Bree Carlton1, Emma Russell2
1School of Humanities and Social Sciences, Deakin University, Melbourne, Australia, 2Department of Social Inquiry, La Trobe University, Melbourne, Australia
This research provides critical lessons for abolitionists about how interventions and actions fostered in collaboration with imprisoned communities can create transformative opportunities for public education and inside-out movement building. We draw from anti-carceral feminist campaigns in the Australian state of Victoria in the 1980s and 1990s and use the archival trails kept by anti-carceral feminist activists to highlight how the voices and contributions of imprisoned women have over time provided a foundational force for the movement. The sustained compilation of complaints, a large scale public education campaign, and a series of direct actions undertaken inside and outside the prison gates are expressions of defiance and resistance generated by a building inside-out anti-carceral feminist movement. We argue that inside-out campaign work necessitates the navigation of myriad challenges and paradoxes created by institutional walls, structural injustices and power imbalances. Using examples from historical struggles we explore how anti-carceral feminist coalitions navigated these barriers and take stock of what we can learn moving forward into the future.

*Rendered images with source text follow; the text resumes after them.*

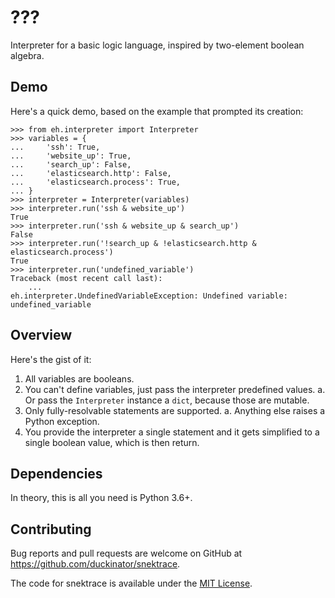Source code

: # ???

Interpreter for a basic logic language, inspired by two-element boolean algebra.

## Demo

Here's a quick demo, based on the example that prompted its creation:

    >>> from eh.interpreter import Interpreter
    >>> variables = {
    ...     'ssh': True,
    ...     'website_up': True,
    ...     'search_up': False,
    ...     'elasticsearch.http': False,
    ...     'elasticsearch.process': True,
    ... }
    >>> interpreter = Interpreter(variables)
    >>> interpreter.run('ssh & website_up')
    True
    >>> interpreter.run('ssh & website_up & search_up')
    False
    >>> interpreter.run('!search_up & !elasticsearch.http & elasticsearch.process')
    True
    >>> interpreter.run('undefined_variable')
    Traceback (most recent call last):
        ...
    eh.interpreter.UndefinedVariableException: Undefined variable: undefined_variable

## Overview

Here's the gist of it:

1. All variables are booleans.
2. You can't define variables, just pass the interpreter predefined values.
   a. Or pass the `Interpreter` instance a `dict`, because those are mutable.
3. Only fully-resolvable statements are supported.
   a. Anything else raises a Python exception.
4. You provide the interpreter a single statement and it gets simplified to a single boolean value, which is then return.


## Dependencies

In theory, this is all you need is Python 3.6+.

## Contributing

Bug reports and pull requests are welcome on GitHub at https://github.com/duckinator/snektrace.

The code for snektrace is available under the [MIT License](http://opensource.org/licenses/MIT).
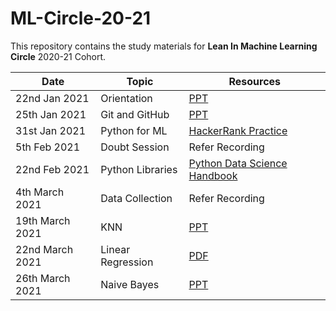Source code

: # ML-Circle-20-21

This repository contains the study materials for **Lean In Machine Learning Circle** 2020-21 Cohort.


| **Date** | **Topic**      | **Resources** |
| ----------- | ----------- | ------ |
| 22nd Jan 2021 | Orientation | [PPT](https://docs.google.com/presentation/d/1joWnB6phSjtm8Bx7-_ZhTHtJtCEn_946L2lHlIxUp3k/edit#slide=id.p) |
| 25th Jan 2021 | Git and GitHub  | [PPT](https://docs.google.com/presentation/d/1S8a59Hu99XCGDi93vXIhcQbITvq4OU1db3kEI3r3-Q4/edit?usp=sharing) |
| 31st Jan 2021 | Python for ML | [HackerRank Practice](https://www.hackerrank.com/domains/python) |
| 5th Feb 2021 | Doubt Session | Refer Recording |
| 22nd Feb 2021 | Python Libraries | [Python Data Science Handbook](https://jakevdp.github.io/PythonDataScienceHandbook/) |
| 4th March 2021 | Data Collection | Refer Recording |
| 19th March 2021 | KNN | [PPT](https://drive.google.com/file/d/17Sai9eazfJfeS7ezGglFxc4vtbHNtWoM/view?usp=sharing) |
| 22nd March 2021 | Linear Regression | [PDF](https://drive.google.com/file/d/1mQzSA8XytkvJWsHFhNBbogjkU8v1Ybfe/view?usp=sharing) |
| 26th March 2021 | Naive Bayes | [PPT](https://drive.google.com/file/d/1istFLUnPMap-i-To-DQ0M6Df6YvwJR3y/view?usp=sharing) |
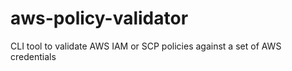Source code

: # aws-policy-validator
CLI tool to validate AWS IAM or SCP policies against a set of AWS credentials
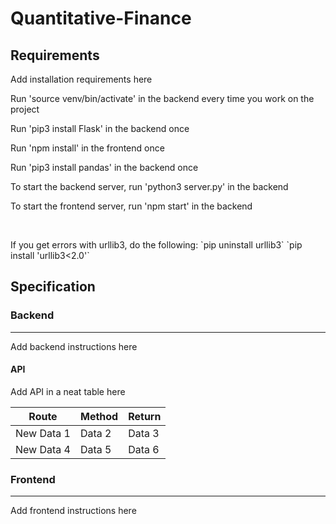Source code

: # Quantitative-Finance

<h2>Requirements</h2>

<p>Add installation requirements here</p>
<p>Run 'source venv/bin/activate' in the backend every time you work on the project</p>
<p>Run 'pip3 install Flask' in the backend once</p>
<p>Run 'npm install' in the frontend once</p>
<p>Run 'pip3 install pandas' in the backend once</p>
<p>To start the backend server, run 'python3 server.py' in the backend</p>
<p>To start the frontend server, run 'npm start' in the backend</p>
<br>
<p>
  If you get errors with urllib3, do the following:
  `pip uninstall urllib3`
  `pip install 'urllib3<2.0'`
</p>

<h2>Specification</h2>

<h3>Backend</h3>
<hr>
<p>Add backend instructions here</p>

<h4>API</h4>
<p>Add API in a neat table here</p>

|    Route   |  Method  |  Return  |
|------------|----------|----------|
| New Data 1 | Data 2   | Data 3   |
| New Data 4 | Data 5   | Data 6   |


<h3>Frontend</h3>
<hr>
<p>Add frontend instructions here</p>
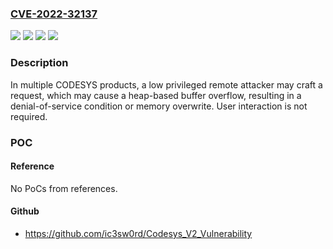 ### [CVE-2022-32137](https://cve.mitre.org/cgi-bin/cvename.cgi?name=CVE-2022-32137)
![](https://img.shields.io/static/v1?label=Product&message=PLCWinNT&color=blue)
![](https://img.shields.io/static/v1?label=Product&message=Runtime%20Toolkit&color=blue)
![](https://img.shields.io/static/v1?label=Version&message=V2%3C%20V2.4.7.57%20&color=brighgreen)
![](https://img.shields.io/static/v1?label=Vulnerability&message=CWE-122%20Heap-based%20Buffer%20Overflow&color=brighgreen)

### Description

In multiple CODESYS products, a low privileged remote attacker may craft a request, which may cause a heap-based buffer overflow, resulting in a denial-of-service condition or memory overwrite. User interaction is not required.

### POC

#### Reference
No PoCs from references.

#### Github
- https://github.com/ic3sw0rd/Codesys_V2_Vulnerability

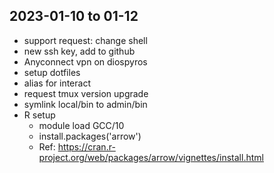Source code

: ## 2023-01-10 to 01-12
* support request: change shell
* new ssh key, add to github
* Anyconnect vpn on diospyros
* setup dotfiles
* alias for interact
* request tmux version upgrade
* symlink local/bin to admin/bin
* R setup
    - module load GCC/10
    - install.packages('arrow')
    - Ref: https://cran.r-project.org/web/packages/arrow/vignettes/install.html

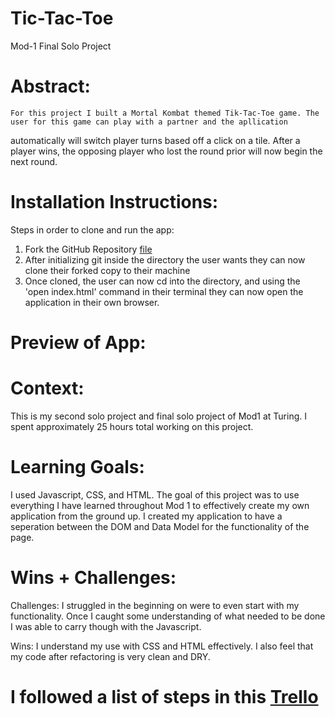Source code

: # Tic-Tac-Toe
Mod-1 Final Solo Project


# Abstract:

    For this project I built a Mortal Kombat themed Tik-Tac-Toe game. The user for this game can play with a partner and the apllication
  automatically will switch player turns based off a click on a tile. After a player wins, the opposing player who lost the round prior will now begin the next round.

# Installation Instructions:

  Steps in order to clone and run the app:

  1. Fork the GitHub Repository [file](https://github.com/cadechaney/Tic-Tac-Toe)
  2. After initializing git inside the directory the user wants they can now clone their forked copy to their machine
  3. Once cloned, the user can now cd into the directory, and using the 'open index.html' command in their terminal they can now open the application in their own browser.

# Preview of App:

[](https://gyazo.com/f72269667d6e51388940552c76e7e5f6)

# Context:

  This is my second solo project and final solo project of Mod1 at Turing. I spent approximately 25 hours total working on this project.

# Learning Goals:

  I used Javascript, CSS, and HTML. The goal of this project was to use everything I have learned throughout Mod 1 to effectively create my own application from the ground up. I created my application to have a seperation between the DOM and Data Model for the functionality of the page.

# Wins + Challenges:

Challenges: I struggled in the beginning on were to even start with my functionality. Once I caught some understanding of what needed to be done I was able to carry though with the Javascript.

Wins: I understand my use with CSS and HTML effectively. I also feel that my code after refactoring is very clean and DRY.

# I followed a list of steps in this [Trello](https://trello.com/b/2N1Qh5RR/tic-tac-toe-project)
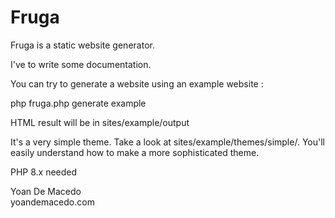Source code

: # Fruga

Fruga is a static website generator.

I've to write some documentation.

You can try to generate a website using an example website :

php fruga.php generate example

HTML result will be in sites/example/output

It's a very simple theme. Take a look at sites/example/themes/simple/.
You'll easily understand how to make a more sophisticated theme.

PHP 8.x needed

Yoan De Macedo  
yoandemacedo.com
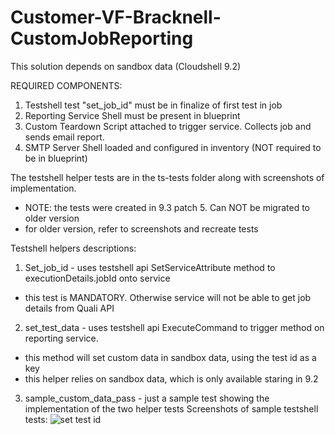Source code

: # Customer-VF-Bracknell-CustomJobReporting

This solution depends on sandbox data (Cloudshell 9.2)

REQUIRED COMPONENTS:
1. Testshell test "set_job_id" must be in finalize of first test in job
2. Reporting Service Shell must be present in blueprint
3. Custom Teardown Script attached to trigger service. Collects job and sends email report.
4. SMTP Server Shell loaded and configured in inventory (NOT required to be in blueprint)

The testshell helper tests are in the ts-tests folder along with screenshots of implementation. 
- NOTE: the tests were created in 9.3 patch 5. Can NOT be migrated to older version
- for older version, refer to screenshots and recreate tests

Testshell helpers descriptions:
1. Set_job_id - uses testshell api SetServiceAttribute method to executionDetails.jobId onto service
- this test is MANDATORY. Otherwise service will not be able to get job details from Quali API

2. set_test_data - uses testshell api ExecuteCommand to trigger method on reporting service.
- this method will set custom data in sandbox data, using the test id as a key
- this helper relies on sandbox data, which is only available staring in 9.2

3. sample_custom_data_pass - just a sample test showing the implementation of the two helper tests
Screenshots of sample testshell tests:
![set test id](https://raw.githubusercontent.com/QualiSystemsLab/Customer-VF-Bracknell-CustomJobReporting/master/images/set_job_id.png?token=AEVSLIVSCY5DJT2DPWYBI726RNO3O)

Bree Carlton is a Senior Lecturer in Criminology, School of Humanities and Social Sciences, Deakin University. Her research explores strategies for preventing and resisting against prison generated violence and harm. Bree authored Imprisoning Resistance (Federation Press 2007) and is co-editor of Women Exiting Prison (Routledge 2013).
Emma K. Russell is a Lecturer in Crime, Justice and Legal Studies in the Department of Social Inquiry at La Trobe University. Her work has been published in various journals, including Theoretical Criminology, Critical Criminology and Crime Media Culture.